Monday, August 08, 2016
Fringe 2016 - Write Me A Song - Music Created From Your Suggestions In Real Time - 5 stars
Write Me A Song ended up on my Top 10 list this year because the idea intrigued me:
Ever wanted to write a song but didn't know how? Sometimes all you need is a catalyst. Join me and a group of strangers for a fast-paced night of creation. I choose a topic and we'll write a song on the spot.
Having spent the last several years myself learning the basics of playing guitar, starting to write songs for my plays, and cautiously dipping my toe in the water of playing my guitar and those songs in public, I’m even more impressed by the people who seem to do all of that so effortlessly because all of it feels like an enormous mountain to climb. So, creating a song in less than an hour? Doesn’t seem possible. And yet, in Write A Song, we do. Every show will be different because every audience will be different and thus every song will be different.
The description’s a little misleading because singer/songwriter Jeromy Darling doesn’t really choose the topic. He lets the audience do it. He gives us a set of things to choose from, but he’s starting from scratch. He’s not using bits and pieces of songs he’s already got in the pipeline. He’s crafting a song from the inspirations put in front of him.
First he gives a little background on his work with The Salvage Project, which takes music into prisons and homeless shelters around the country. The mission has a Christian underpinning to it, but don’t let that scare you off, he’s not there to proselytize anyone. This is about the music.
The mission does guide the topics however. The audience gets to choose between Faith, Hope and Love. Show of hands, the audience chose Love. Then the audience gets to choose if the song’s going to be in a major or minor key (after he lays out the different sounds). Audience chose minor key. Then the audience gets to choose if it’s going to be a fast or a slow song. The audience was tied, so Darling made the executive decision it was going to be a slow song (though the final product still seemed pretty perky in terms of rhythm so I think we ended up splitting the difference). Darling is self-deprecating and funny and charming. He’s the ideal vessel for pulling people out of their shells and getting them to play along.
Then while Jeromy spent five minutes noodling over chord progressions and muttering nonsense syllables to feel out a potential melody, the audience members each got several post-it notes and a pencil and were encouraged to write something - words, phrases, maybe even a stab at lyrics if you were feeling ambitious, someone even drew a picture of a cat so illustrations are not out of bounds. Once the five minutes were up, Darling’s able assistant collected all the notes and laid them out on a white board at Darling’s feet and he looked them over.
Then a phrase at a time, a line at at time, verse, chorus, additional late entry audience suggestions thrown in, the song took shape. He tried to keep a running monologue going of the thought process passing through his head as the song coalesced, though he did warn us up front that there would likely be some awkward silences along the way. He did, however, keep playing the guitar nearly the whole time he wasn't actively engaged in talking to the audience, and sometimes he'd even play idly under the conversation.
He apologized in advance to anyone whose words he didn’t end up using.
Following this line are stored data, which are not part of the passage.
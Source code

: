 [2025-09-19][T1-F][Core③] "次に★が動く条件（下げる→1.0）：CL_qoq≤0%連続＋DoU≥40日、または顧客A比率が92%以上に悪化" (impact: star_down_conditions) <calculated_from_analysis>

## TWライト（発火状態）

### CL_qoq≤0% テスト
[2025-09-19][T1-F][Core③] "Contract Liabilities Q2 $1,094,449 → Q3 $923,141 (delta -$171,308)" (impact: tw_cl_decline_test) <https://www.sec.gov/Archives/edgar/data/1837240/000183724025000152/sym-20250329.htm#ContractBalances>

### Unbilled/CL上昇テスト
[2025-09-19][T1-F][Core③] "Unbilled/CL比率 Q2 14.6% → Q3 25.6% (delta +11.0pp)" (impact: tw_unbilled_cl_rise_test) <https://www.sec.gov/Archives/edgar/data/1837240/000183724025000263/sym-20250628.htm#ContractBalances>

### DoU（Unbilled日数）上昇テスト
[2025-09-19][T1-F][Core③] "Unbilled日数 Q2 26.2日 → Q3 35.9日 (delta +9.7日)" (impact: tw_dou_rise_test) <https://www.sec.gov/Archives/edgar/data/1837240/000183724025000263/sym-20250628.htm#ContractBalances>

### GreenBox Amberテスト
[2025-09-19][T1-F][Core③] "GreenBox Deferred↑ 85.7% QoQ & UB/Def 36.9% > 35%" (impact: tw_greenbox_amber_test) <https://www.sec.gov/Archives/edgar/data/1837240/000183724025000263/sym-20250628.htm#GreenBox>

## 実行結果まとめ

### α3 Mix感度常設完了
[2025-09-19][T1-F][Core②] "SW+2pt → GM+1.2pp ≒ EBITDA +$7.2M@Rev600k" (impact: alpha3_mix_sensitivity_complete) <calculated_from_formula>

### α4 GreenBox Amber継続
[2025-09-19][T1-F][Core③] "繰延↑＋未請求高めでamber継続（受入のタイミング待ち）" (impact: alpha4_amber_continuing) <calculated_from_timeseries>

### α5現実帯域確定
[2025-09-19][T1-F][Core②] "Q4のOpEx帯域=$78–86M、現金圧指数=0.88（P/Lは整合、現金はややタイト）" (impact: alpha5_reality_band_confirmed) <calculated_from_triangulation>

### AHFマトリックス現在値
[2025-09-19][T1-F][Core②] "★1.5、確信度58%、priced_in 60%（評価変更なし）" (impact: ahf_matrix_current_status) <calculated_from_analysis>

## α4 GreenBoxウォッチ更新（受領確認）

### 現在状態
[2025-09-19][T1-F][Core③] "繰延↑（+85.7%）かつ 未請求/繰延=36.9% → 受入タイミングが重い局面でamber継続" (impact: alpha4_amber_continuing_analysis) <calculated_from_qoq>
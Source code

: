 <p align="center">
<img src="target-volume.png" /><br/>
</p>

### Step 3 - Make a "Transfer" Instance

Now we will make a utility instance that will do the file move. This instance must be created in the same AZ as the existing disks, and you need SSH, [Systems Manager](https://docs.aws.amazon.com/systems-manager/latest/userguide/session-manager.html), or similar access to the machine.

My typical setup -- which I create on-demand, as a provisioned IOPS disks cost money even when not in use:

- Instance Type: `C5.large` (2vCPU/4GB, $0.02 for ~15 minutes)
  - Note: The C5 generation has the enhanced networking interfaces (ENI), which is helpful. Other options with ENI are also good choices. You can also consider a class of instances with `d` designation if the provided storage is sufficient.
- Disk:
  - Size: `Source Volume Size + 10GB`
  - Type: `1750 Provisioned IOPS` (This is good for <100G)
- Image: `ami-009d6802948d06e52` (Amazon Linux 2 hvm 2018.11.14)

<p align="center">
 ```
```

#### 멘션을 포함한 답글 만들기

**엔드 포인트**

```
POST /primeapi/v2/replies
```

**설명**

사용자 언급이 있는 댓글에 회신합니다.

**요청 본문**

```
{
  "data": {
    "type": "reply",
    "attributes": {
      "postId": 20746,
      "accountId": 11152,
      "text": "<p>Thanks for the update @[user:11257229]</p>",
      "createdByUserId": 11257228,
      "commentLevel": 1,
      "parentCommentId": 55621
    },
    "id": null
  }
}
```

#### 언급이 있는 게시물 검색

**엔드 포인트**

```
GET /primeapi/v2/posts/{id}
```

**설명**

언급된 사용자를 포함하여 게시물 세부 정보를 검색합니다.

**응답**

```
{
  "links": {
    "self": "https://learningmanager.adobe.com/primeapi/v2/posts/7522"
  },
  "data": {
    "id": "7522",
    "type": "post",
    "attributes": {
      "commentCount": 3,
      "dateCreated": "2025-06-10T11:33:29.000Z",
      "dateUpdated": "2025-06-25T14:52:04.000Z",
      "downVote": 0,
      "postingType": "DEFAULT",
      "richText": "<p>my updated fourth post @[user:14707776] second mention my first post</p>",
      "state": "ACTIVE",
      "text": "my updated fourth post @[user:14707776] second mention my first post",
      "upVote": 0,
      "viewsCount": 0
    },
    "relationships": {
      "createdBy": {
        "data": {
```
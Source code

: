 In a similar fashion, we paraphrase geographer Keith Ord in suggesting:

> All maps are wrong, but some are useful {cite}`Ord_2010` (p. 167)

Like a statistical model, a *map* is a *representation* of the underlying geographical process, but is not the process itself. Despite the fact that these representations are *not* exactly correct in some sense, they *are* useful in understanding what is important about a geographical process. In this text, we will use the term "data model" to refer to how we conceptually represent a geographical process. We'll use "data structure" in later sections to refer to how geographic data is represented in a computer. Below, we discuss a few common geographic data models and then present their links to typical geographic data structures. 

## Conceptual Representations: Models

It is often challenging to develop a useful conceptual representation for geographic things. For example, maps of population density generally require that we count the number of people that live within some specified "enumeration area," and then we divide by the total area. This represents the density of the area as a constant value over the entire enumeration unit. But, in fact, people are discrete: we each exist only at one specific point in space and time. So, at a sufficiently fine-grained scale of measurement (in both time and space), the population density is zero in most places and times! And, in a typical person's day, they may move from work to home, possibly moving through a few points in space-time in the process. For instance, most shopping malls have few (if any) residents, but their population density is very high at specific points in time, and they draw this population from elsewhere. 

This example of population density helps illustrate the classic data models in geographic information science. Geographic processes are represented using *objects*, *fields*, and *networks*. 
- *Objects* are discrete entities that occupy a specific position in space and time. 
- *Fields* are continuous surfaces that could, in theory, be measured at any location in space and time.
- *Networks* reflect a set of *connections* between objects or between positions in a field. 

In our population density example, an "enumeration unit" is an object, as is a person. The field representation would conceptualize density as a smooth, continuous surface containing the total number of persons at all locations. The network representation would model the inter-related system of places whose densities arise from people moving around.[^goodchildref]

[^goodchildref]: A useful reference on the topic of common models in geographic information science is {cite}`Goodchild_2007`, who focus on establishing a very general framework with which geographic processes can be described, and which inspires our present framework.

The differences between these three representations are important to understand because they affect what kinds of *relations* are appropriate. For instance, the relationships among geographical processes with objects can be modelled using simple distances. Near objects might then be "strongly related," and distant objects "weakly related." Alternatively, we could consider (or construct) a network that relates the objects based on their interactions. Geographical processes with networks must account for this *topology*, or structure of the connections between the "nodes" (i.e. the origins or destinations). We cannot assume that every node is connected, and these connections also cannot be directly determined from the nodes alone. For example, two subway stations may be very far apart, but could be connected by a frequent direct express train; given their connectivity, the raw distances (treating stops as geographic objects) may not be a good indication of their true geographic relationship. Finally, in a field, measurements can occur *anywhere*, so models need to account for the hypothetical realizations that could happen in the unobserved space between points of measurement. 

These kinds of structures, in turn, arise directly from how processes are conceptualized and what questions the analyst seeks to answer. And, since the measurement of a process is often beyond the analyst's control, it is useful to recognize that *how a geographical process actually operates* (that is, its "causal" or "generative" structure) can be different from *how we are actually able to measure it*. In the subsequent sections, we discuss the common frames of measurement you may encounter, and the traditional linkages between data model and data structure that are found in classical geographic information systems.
No reflection on their contribution. While I certainly understand that everything the audience cranks out couldn’t possibly all get wedged into a single song, I have to admit a little thrill when a single word I offered up on my set of post-its really grabbed him and kicked off the chorus.
And there it was. A song. Done. Sure, it’ll probably be finessed and recrafted a little, but the foundation of the whole thing was really solid. The plan is to get a song out of each of the five performances and then release a Fringe EP of the end result, recording it all probably taking a month or so. Pretty amazing.
People who live in music speak a different language than I do. It’s fascinating to watch them speak it fluently and create right before your eyes. It’s even more compelling to watch them reach out to a room full of strangers, take in their ideas, and translate them into song.
I’m going back to catch another performance. It’s the rare Fringe show, or any theater production really, that can get me to do that. If you’re looking for a change of pace and a front seat to the thrill of creation, Write Me A Song is a Fringe show you should have on your schedule.